Among the last movies that I watched in a theater, a very long time ago, had a plot that can be woven in a present day happening. It centered on a high government official who obsessed on having an expansive surveillance legislation passed. Jon Voight played that character Superbly (with capital S) and for the purpose of this article, let us just refer to him as S. When a legislator opposed the plan of S, the latter had the former assassinated. The riveting plot thickened when S threw a plethora of maneuvers and a throng of spinners to camouflage his obsession. By the way, in the world of propaganda, spinners are those who knowingly provide biased interpretations of an event to influence public opinion.
Being a septuagenarian, I do not recall exactly the action-filled twists of the decades-old movie but I vaguely remember that S even accused those who disfavored his plan as enemies of the state. That, in fact, was the title of the movie, “Enemy of the State”, with Will Smith and Jon Voight starring. In the movie, S was cunning, manipulative, yet adorable as well as furtively ambitious. I surmise that Vice President Sara Duterte Carpio is not the personification of the role of S.
Using a combined figment of fiction and fact, I opine though that the plot of that Jon Voight starrer can be paralleled to what was recently unraveled by the budget hearing in the Philippine legislature. Of course, I exclude the murder of the lawmaker in the film because it is not happening here (yet!). I refer to the budgetary submission of Confidential and Intelligence Funds for the Office of the Vice President.

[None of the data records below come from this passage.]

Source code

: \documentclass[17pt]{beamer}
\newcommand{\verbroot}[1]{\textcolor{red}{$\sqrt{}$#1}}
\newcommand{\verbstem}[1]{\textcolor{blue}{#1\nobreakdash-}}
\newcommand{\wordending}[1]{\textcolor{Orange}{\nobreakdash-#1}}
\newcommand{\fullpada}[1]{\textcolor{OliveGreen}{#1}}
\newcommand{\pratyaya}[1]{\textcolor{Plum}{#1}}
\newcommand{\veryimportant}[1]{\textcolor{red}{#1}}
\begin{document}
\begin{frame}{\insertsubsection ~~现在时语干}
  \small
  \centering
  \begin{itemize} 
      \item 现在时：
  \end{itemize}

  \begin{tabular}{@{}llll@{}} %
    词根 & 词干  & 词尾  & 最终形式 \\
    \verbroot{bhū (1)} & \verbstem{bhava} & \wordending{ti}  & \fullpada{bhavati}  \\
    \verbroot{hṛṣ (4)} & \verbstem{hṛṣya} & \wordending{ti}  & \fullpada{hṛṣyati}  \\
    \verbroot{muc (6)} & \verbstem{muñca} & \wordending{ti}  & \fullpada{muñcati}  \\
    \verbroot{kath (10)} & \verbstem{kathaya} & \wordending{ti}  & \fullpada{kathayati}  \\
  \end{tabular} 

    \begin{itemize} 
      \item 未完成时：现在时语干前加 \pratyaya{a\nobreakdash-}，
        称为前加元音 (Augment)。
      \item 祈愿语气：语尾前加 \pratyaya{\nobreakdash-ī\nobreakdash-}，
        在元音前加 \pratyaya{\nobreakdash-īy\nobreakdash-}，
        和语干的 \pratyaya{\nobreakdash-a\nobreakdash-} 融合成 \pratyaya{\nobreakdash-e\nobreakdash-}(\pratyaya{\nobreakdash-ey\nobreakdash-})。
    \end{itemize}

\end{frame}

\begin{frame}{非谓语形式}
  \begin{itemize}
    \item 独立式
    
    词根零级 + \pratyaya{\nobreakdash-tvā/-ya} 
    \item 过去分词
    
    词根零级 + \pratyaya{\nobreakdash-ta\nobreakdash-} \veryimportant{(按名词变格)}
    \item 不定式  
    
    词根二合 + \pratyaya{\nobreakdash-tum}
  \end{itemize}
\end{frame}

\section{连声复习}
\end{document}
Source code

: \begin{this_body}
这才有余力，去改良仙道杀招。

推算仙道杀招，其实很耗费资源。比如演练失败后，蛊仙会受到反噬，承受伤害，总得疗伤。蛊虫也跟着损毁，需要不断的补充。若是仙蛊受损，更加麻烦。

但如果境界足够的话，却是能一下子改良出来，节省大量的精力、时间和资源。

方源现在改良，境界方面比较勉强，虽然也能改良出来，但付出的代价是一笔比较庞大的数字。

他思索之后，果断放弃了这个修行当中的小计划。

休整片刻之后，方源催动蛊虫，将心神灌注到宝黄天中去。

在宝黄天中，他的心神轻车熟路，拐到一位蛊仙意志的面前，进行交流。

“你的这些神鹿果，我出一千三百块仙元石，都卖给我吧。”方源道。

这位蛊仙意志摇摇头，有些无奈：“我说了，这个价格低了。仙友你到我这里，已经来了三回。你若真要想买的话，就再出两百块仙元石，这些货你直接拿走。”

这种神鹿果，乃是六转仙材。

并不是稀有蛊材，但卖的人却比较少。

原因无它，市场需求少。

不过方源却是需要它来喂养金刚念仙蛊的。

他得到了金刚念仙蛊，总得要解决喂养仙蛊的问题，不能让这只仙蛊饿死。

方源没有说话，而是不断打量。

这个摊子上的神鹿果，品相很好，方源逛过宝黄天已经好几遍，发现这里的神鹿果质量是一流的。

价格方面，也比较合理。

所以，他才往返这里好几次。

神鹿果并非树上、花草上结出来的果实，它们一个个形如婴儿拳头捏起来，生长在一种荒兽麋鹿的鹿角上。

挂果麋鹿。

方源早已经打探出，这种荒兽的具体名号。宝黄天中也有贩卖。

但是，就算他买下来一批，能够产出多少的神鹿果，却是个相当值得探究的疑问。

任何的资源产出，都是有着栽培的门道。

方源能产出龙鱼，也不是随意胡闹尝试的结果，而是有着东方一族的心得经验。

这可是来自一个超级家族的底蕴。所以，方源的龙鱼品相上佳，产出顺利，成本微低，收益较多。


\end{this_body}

What was lost in the Congressional debates is the constitutional nature of the position of the vice president. I mischievously cited in previous columns the thoughts of constitutional law scholars that the vice president is only a spare tire in our government whose only arguable function is to pray that the presidency gets vacant. Well, the vice president maybe appointed to any department and becomes a part of the Cabinet but really there is no substantive provision written in the Constitution defining his powers, duties, and responsibilities.
If our incumbent vice president is indeed a spare tire, what does she need confidential and intelligence funds for? A national paper, quoting a joint memorandum of government agencies, reports that confidential funds are for confidential expenses related to surveillance activities in civilian government agencies that are intended to support their mandate or operations. Similarly, intelligence funds are for intelligence expenses related to the information-gathering activities of uniformed and military personnel and intelligence practitioners that have direct impact on national security. Given that characterization of such funds, the vice president has no need for the same. Neither is she entitled to such kind of allocation.
Where does the movie “Enemy of the State” weave itself in present events in our country? Vice President S, in a publicized statement, consider those opposed to allocating CIF for her as “enemies of the nation”. Chillingly identical! Those who do not favor granting her CIF are, to her, communists. If that is her view of those people arrayed against CIF, then Senator Hontiveros and representatives Manuel, Castro, and Lagman are communists. I am an ordinary tax-paying citizen and because I am against the idea of the OVP’s unconstitutional CIF, then I too, can be S’s communist.